Sunday, March 15, 2009
Noo-duhl-doh (or, Get Ready To Stuff It)
I love noodles. I know that many of you will join me in this love.
I really love making homemade stuffed noodles of various styles. Gyoza (asian dumplings), ravioli, tortellini, and piroghies (polish potato dumplings) all come and go in my freezer at home. I feel rich eating a few handmade stuffed noodles with very simple accompaniment. I am not at all rich in the traditional sense, but things like a few piroghies with steamed vegetables and a lovely mashed steamed garlic and olive oil dressing, or ravioli filled with mushrooms and walnuts accompanied by a nice glass of wine makes me feel pretty fancy.
Actually, I am not particularly fancy. My style is usually pretty simple, and I love to let the natural essence of the foods I choose show through. The word "noodle" is not very fancy, but it is fun to say, and whatever you call it, noodle, pasta, whatever, it is wonderful to eat.

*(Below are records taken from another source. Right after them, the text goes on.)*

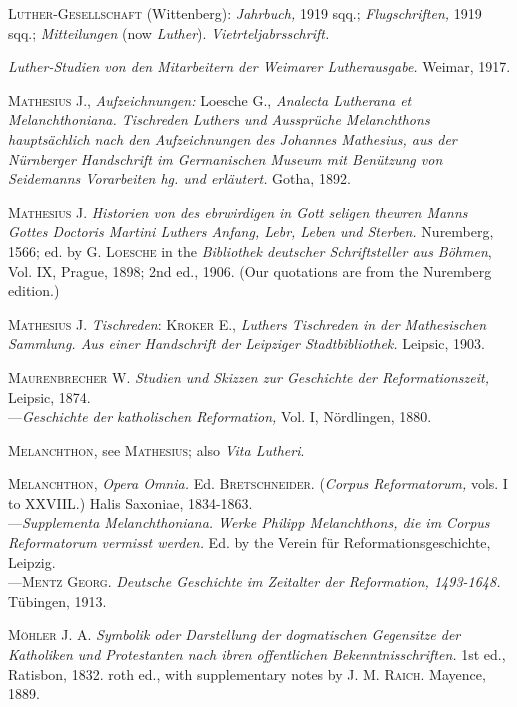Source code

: \textsc{Luther-Gesellschaft} (Wittenberg): \textit{Jahrbuch,} 1919 sqq.; \textit{Flugschriften,}
1919 sqq.; \textit{Mitteilungen} (now \textit{Luther}). \textit{Vietrteljabrsschrift.}

\textit{Luther-Studien von den Mitarbeitern der Weimarer Lutherausgabe.} Weimar,
1917.

\textsc{Mathesius J.}, \textit{Aufzeichnungen:} Loesche G., \textit{Analecta Lutherana et Melanchthoniana.
Tischreden Luthers und Aussprüche Melanchthons hauptsächlich
nach den Aufzeichnungen des Johannes Mathesius, aus der Nürnberger
Handschrift im Germanischen Museum mit Benützung von Seidemanns
Vorarbeiten hg. und erläutert.} Gotha, 1892.

\textsc{Mathesius J.} \textit{Historien von des ebrwirdigen in Gott seligen thewren Manns
Gottes Doctoris Martini Luthers Anfang, Lebr, Leben und Sterben.}
Nuremberg, 1566; ed. by \textsc{G. Loesche} in the \textit{Bibliothek deutscher Schriftsteller
aus Böhmen}, Vol. IX, Prague, 1898; 2nd ed., 1906. (Our quotations
are from the Nuremberg edition.)

\textsc{Mathesius J.} \textit{Tischreden}: \textsc{Kroker E.}, \textit{Luthers Tischreden in der Mathesischen
Sammlung. Aus einer Handschrift der Leipziger Stadtbibliothek.} Leipsic,
1903.

\textsc{Maurenbrecher W.} \textit{Studien und Skizzen zur Geschichte der Reformationszeit,}
Leipsic, 1874. \\
---\textit{Geschichte der katholischen Reformation,} Vol. I, Nördlingen, 1880.

\textsc{Melanchthon}, see \textsc{Mathesius}; also \textit{Vita Lutheri}.

\textsc{Melanchthon}, \textit{Opera Omnia.} Ed. \textsc{Bretschneider.} (\textit{Corpus Reformatorum,}
vols. I to XXVIIL.) Halis Saxoniae, 1834-1863. \\
---\textit{Supplementa Melanchthoniana. Werke Philipp Melanchthons, die im
Corpus Reformatorum vermisst werden.} Ed. by the Verein für Reformationsgeschichte, Leipzig. \\
---\textsc{Mentz Georg.} \textit{Deutsche Geschichte im Zeitalter der Reformation, 1493-1648.}
Tübingen, 1913.

\textsc{Möhler J. A.} \textit{Symbolik oder Darstellung der dogmatischen Gegensitze der
Katholiken und Protestanten nach ibren offentlichen Bekenntnisschriften.}
1st ed., Ratisbon, 1832. roth ed., with supplementary notes by \textsc{J. M.
Raich.} Mayence, 1889.


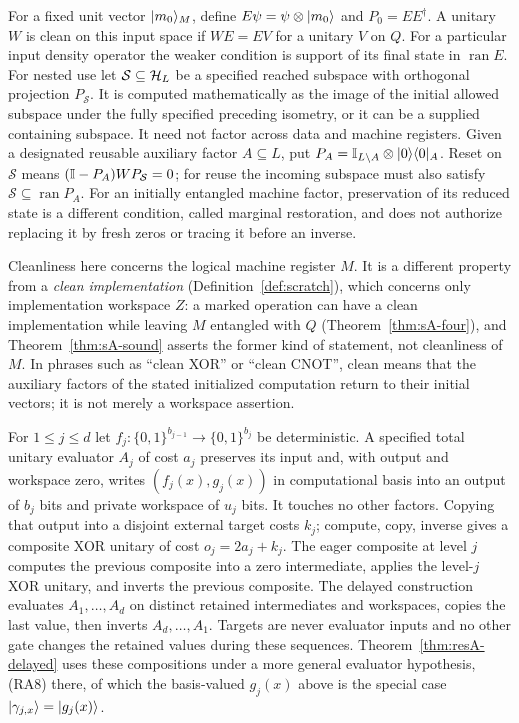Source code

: \begin{definition}
\label{def:clean}
For a fixed unit vector $\lvert m_0\rangle_M$, define
$E\psi=\psi\otimes\lvert m_0\rangle$ and $P_0=EE^\dagger$.
A unitary $W$ is clean on this input space if $WE=EV$ for a unitary
$V$ on $Q$. For a particular input density operator the weaker condition
is support of its final state in $\operatorname{ran}E$.
For nested use let $\mathcal S\subseteq\mathcal{H}_L$ be a specified reached
subspace with orthogonal projection $P_{\mathcal S}$. It is computed
mathematically as the image of the initial allowed subspace under the
fully specified preceding isometry, or it can be a supplied containing
subspace. It need not factor across data and machine registers.
Given a designated reusable auxiliary factor $A\subseteq L$, put
$P_A=\mathbb{I}_{L\setminus A}\otimes\lvert 0\rangle\langle 0\rvert_A$. Reset on $\mathcal S$ means
$(\mathbb{I}-P_A)WP_{\mathcal S}=0$; for reuse the incoming subspace must
also satisfy $\mathcal S\subseteq\operatorname{ran}P_A$.
For an initially entangled machine factor, preservation of its reduced
state is a different condition, called marginal restoration, and does
not authorize replacing it by fresh zeros or tracing it before an inverse.

Cleanliness here concerns the logical machine register $M$. It is a
different property from a \emph{clean implementation}
(Definition~\ref{def:scratch}), which concerns only implementation
workspace $Z$: a marked operation can have a clean implementation while
leaving $M$ entangled with $Q$ (Theorem~\ref{thm:sA-four}), and
Theorem~\ref{thm:sA-sound} asserts the former kind of statement, not
cleanliness of $M$. In phrases such as ``clean XOR'' or ``clean CNOT'',
clean means that the auxiliary factors of the stated initialized
computation return to their initial vectors; it is not merely a
workspace assertion.
\end{definition}


\begin{definition}\label{def:delayed}
For $1\leq j\leq d$ let
$f_j:\{0,1\}^{b_{j-1}}\to\{0,1\}^{b_j}$ be deterministic.
A specified total unitary evaluator $A_j$ of cost $a_j$ preserves its
input and, with output and workspace zero, writes
$(f_j(x),g_j(x))$ in computational basis into an output of $b_j$ bits
and private workspace of $u_j$ bits. It touches no other factors.
Copying that output into a disjoint external target costs $k_j$;
compute, copy, inverse gives a composite XOR unitary of cost
$o_j=2a_j+k_j$. The eager composite at level $j$ computes the previous
composite into a zero intermediate, applies the level-$j$ XOR unitary,
and inverts the previous composite. The delayed construction evaluates $A_1,\ldots,A_d$ on
distinct retained intermediates and workspaces, copies the last value,
then inverts $A_d,\ldots,A_1$. Targets are never evaluator inputs and no
other gate changes the retained values during these sequences.
Theorem~\ref{thm:resA-delayed} uses these compositions under a more general
evaluator hypothesis, (RA8) there, of which the basis-valued $g_j(x)$ above
is the special case $\lvert \gamma_{j,x}\rangle=\lvert g_j(x)\rangle$.
\end{definition}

I've looked at a number of recipes for pasta dough, (or as Ken often quotes me saying, "noodle dough"). Generally speaking, the consistant formula is:
3 eggs (room temp is best)
2 cups flour (all-purpose, semolina, or whole wheat)
Just like pie dough, have a little water on hand if the dough seems dry. Unlike with pie dough, the water should be room temperature, or even a little warm. Also, I have substituted a couple of tablespoons of water for one of the eggs a number of times with no difference in quality. Some recipes add salt, or even a little olive oil. I've decided neither is necessary. If I'm making dough for asian dumplings, or for pieroghies, I usually use just high gluten bread flour and enough water to make the dough.
As far as kneading the dough is concerned, I like to really work it by hand. I knead it until it is very smooth, sometimes as long as 15 minutes worth of work.
Something I've learned about fresh pasta dough-- my least successful attempts (dough too soft, for example) have been absolutely delicious. As with any dough, experience teaches what is too wet, too dry, just right. And also, as with many doughs, success does not mean that the learning process is over.
The filling that I have pictured here is a mixture of crimini mushrooms (baby portabellas), spinach (I used frozen, squeezed to a dry consistency), shallots, garlic, carrot, celery. walnuts, ricotta salata cheese (crumbled), and parmesan, with some black and ground hot red pepper.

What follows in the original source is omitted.